● Your instructions:
The string "POST" appears in some lines of the entries that follow; copy each such line.

# # #

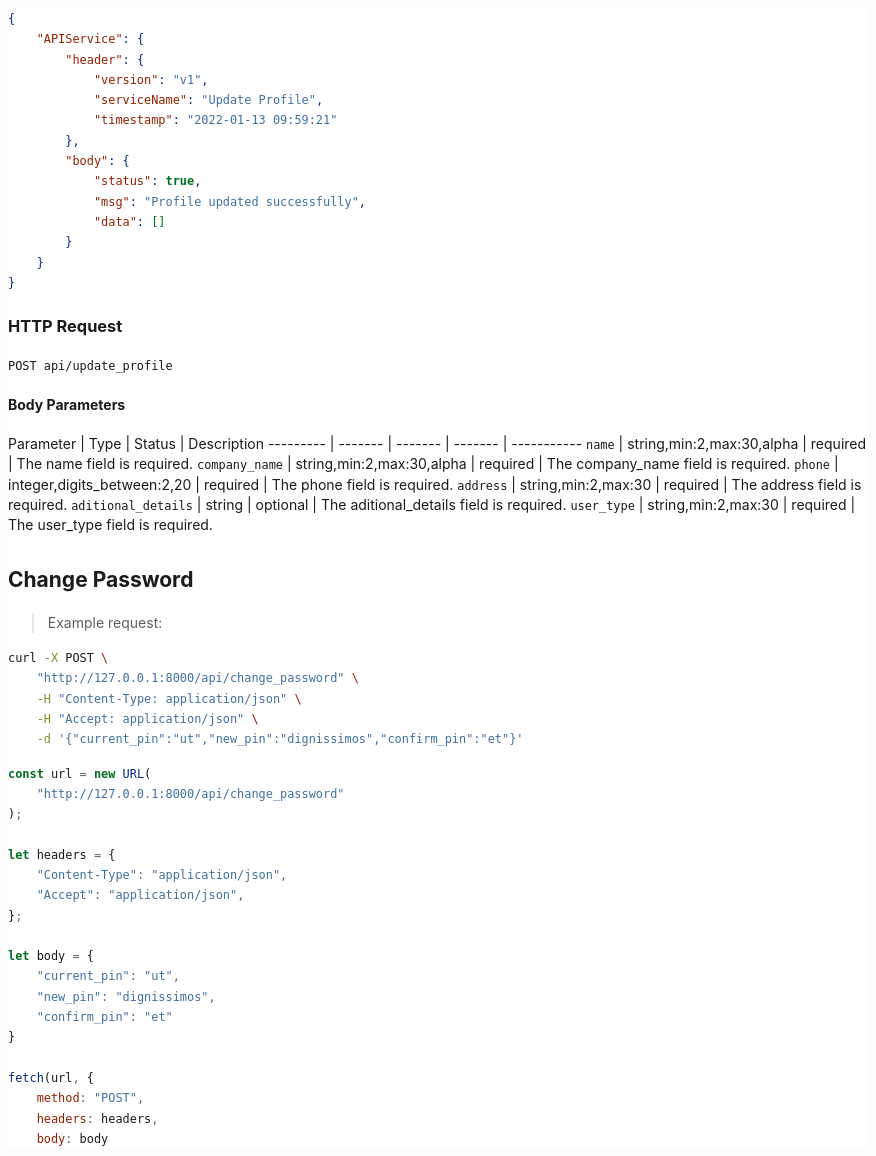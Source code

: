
 ```json
{
    "APIService": {
        "header": {
            "version": "v1",
            "serviceName": "Update Profile",
            "timestamp": "2022-01-13 09:59:21"
        },
        "body": {
            "status": true,
            "msg": "Profile updated successfully",
            "data": []
        }
    }
}
```

### HTTP Request
`POST api/update_profile`

#### Body Parameters
Parameter | Type | Status | Description
--------- | ------- | ------- | ------- | -----------
    `name` | string,min:2,max:30,alpha |  required  | The name field is required.
        `company_name` | string,min:2,max:30,alpha |  required  | The company_name field is required.
        `phone` | integer,digits_between:2,20 |  required  | The phone field is required.
        `address` | string,min:2,max:30 |  required  | The address field is required.
        `aditional_details` | string |  optional  | The aditional_details field is required.
        `user_type` | string,min:2,max:30 |  required  | The user_type field is required.
    



## Change Password

> Example request:

```bash
curl -X POST \
    "http://127.0.0.1:8000/api/change_password" \
    -H "Content-Type: application/json" \
    -H "Accept: application/json" \
    -d '{"current_pin":"ut","new_pin":"dignissimos","confirm_pin":"et"}'

```

```javascript
const url = new URL(
    "http://127.0.0.1:8000/api/change_password"
);

let headers = {
    "Content-Type": "application/json",
    "Accept": "application/json",
};

let body = {
    "current_pin": "ut",
    "new_pin": "dignissimos",
    "confirm_pin": "et"
}

fetch(url, {
    method: "POST",
    headers: headers,
    body: body
```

# # #

● Output of the task:
`POST api/update_profile`
curl -X POST \
    method: "POST",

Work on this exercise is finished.